Import and Export Public Data#
In this notebook, we are going to show you how to import public data through Datumaro.
Import MS-COCO data#
MS-COCO is one of the most popular data, which contains the number 120K of data and they are annotated into bounding boxes, polygons, and masks. We import MS-COCO data for instance segmentation tasks among other tasks such as panoptic segmentation or person keypoint detection.
[5]:
from datumaro.components.dataset import Dataset
coco_path = "./coco_dataset"
coco_dataset = Dataset.import_from(coco_path, "coco_instances")
print(coco_dataset)
WARNING:root:File './coco_dataset/annotations/image_info_test-dev2017.json' was skipped, could't match this file with any of these tasks: coco_instances
WARNING:root:File './coco_dataset/annotations/image_info_test2017.json' was skipped, could't match this file with any of these tasks: coco_instances
WARNING:root:File './coco_dataset/annotations/image_info_unlabeled2017.json' was skipped, could't match this file with any of these tasks: coco_instances
WARNING:root:File './coco_dataset/annotations/person_keypoints_val2017.json' was skipped, could't match this file with any of these tasks: coco_instances
WARNING:root:File './coco_dataset/annotations/captions_val2017.json' was skipped, could't match this file with any of these tasks: coco_instances
WARNING:root:File './coco_dataset/annotations/person_keypoints_train2017.json' was skipped, could't match this file with any of these tasks: coco_instances
WARNING:root:File './coco_dataset/annotations/captions_train2017.json' was skipped, could't match this file with any of these tasks: coco_instances
Dataset
size=123287
source_path=./coco_dataset
media_type=<class 'datumaro.components.media.Image'>
annotated_items_count=122218
annotations_count=1915643
subsets
train2017: # of items=118287, # of annotated items=117266, # of annotations=1836996, annotation types=['bbox', 'polygon', 'mask']
val2017: # of items=5000, # of annotated items=4952, # of annotations=78647, annotation types=['bbox', 'polygon', 'mask']
infos
categories
label: ['person', 'bicycle', 'car', 'motorcycle', 'airplane', 'bus', 'train', 'truck', 'boat', 'traffic light', 'fire hydrant', 'stop sign', 'parking meter', 'bench', 'bird', 'cat', 'dog', 'horse', 'sheep', 'cow', 'elephant', 'bear', 'zebra', 'giraffe', 'backpack', 'umbrella', 'handbag', 'tie', 'suitcase', 'frisbee', 'skis', 'snowboard', 'sports ball', 'kite', 'baseball bat', 'baseball glove', 'skateboard', 'surfboard', 'tennis racket', 'bottle', 'wine glass', 'cup', 'fork', 'knife', 'spoon', 'bowl', 'banana', 'apple', 'sandwich', 'orange', 'broccoli', 'carrot', 'hot dog', 'pizza', 'donut', 'cake', 'chair', 'couch', 'potted plant', 'bed', 'dining table', 'toilet', 'tv', 'laptop', 'mouse', 'remote', 'keyboard', 'cell phone', 'microwave', 'oven', 'toaster', 'sink', 'refrigerator', 'book', 'clock', 'vase', 'scissors', 'teddy bear', 'hair drier', 'toothbrush']

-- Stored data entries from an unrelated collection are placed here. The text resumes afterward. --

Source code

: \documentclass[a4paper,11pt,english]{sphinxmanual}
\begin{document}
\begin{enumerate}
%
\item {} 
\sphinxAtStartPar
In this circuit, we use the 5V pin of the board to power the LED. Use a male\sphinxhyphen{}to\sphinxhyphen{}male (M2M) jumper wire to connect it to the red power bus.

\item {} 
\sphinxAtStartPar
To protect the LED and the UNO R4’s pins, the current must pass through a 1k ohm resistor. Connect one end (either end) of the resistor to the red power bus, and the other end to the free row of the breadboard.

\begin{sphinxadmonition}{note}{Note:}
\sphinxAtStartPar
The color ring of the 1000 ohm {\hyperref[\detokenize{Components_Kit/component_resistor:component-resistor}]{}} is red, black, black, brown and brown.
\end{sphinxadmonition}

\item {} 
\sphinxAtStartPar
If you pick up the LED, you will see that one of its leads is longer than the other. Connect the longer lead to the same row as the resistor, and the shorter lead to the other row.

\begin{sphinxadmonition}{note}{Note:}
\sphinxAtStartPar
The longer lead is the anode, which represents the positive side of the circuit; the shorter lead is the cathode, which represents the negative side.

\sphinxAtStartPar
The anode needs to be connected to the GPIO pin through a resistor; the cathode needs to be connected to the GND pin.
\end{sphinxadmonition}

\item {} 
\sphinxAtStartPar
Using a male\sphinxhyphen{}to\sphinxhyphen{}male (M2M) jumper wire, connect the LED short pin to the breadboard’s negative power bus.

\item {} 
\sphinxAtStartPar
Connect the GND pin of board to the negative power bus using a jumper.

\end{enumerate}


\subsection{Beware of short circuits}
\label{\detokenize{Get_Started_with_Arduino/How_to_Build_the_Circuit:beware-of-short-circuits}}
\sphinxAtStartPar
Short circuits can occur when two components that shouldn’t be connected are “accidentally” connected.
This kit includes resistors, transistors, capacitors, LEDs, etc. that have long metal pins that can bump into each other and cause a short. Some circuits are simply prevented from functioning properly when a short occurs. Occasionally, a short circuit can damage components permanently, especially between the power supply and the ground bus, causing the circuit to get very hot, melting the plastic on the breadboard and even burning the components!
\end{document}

Export MS-COCO data into Pascal-VOC data format#
We now export the imported COCO dataset into another popular data format Pascal-VOC. This helps us to reuse the same data feeding code blocks in training or deployment frameworks. Below shows the reformatted COCO dataset with Pascal-VOC format.
[21]:
print("Original MS-COCO data format")
!tree -L 1 ./coco_dataset
save_path = "coco_dataset_with_voc_format"
coco_dataset.export(save_path, "voc", save_media=True)
print("Reformulated MS-COCO data with Pascal-VOC format")
!tree -L 1 ./coco_dataset_with_voc_format
Original MS-COCO data format
./coco_dataset
├── annotations
└── images
2 directories, 0 files
Reformulated MS-COCO data with Pascal-VOC format
./coco_dataset_with_voc_format
├── Annotations
├── ImageSets
├── JPEGImages
├── labelmap.txt
├── SegmentationClass
└── SegmentationObject
5 directories, 1 file
Import Pascal-VOC data#
We now move on to import Pascal-VOC data. Similar to MS-COCO data, Pascal-VOC supports multiple tasks including object detection, segmentation, person layout, and action classification. We are going to import Pascal-VOC data with the task-specific purpose.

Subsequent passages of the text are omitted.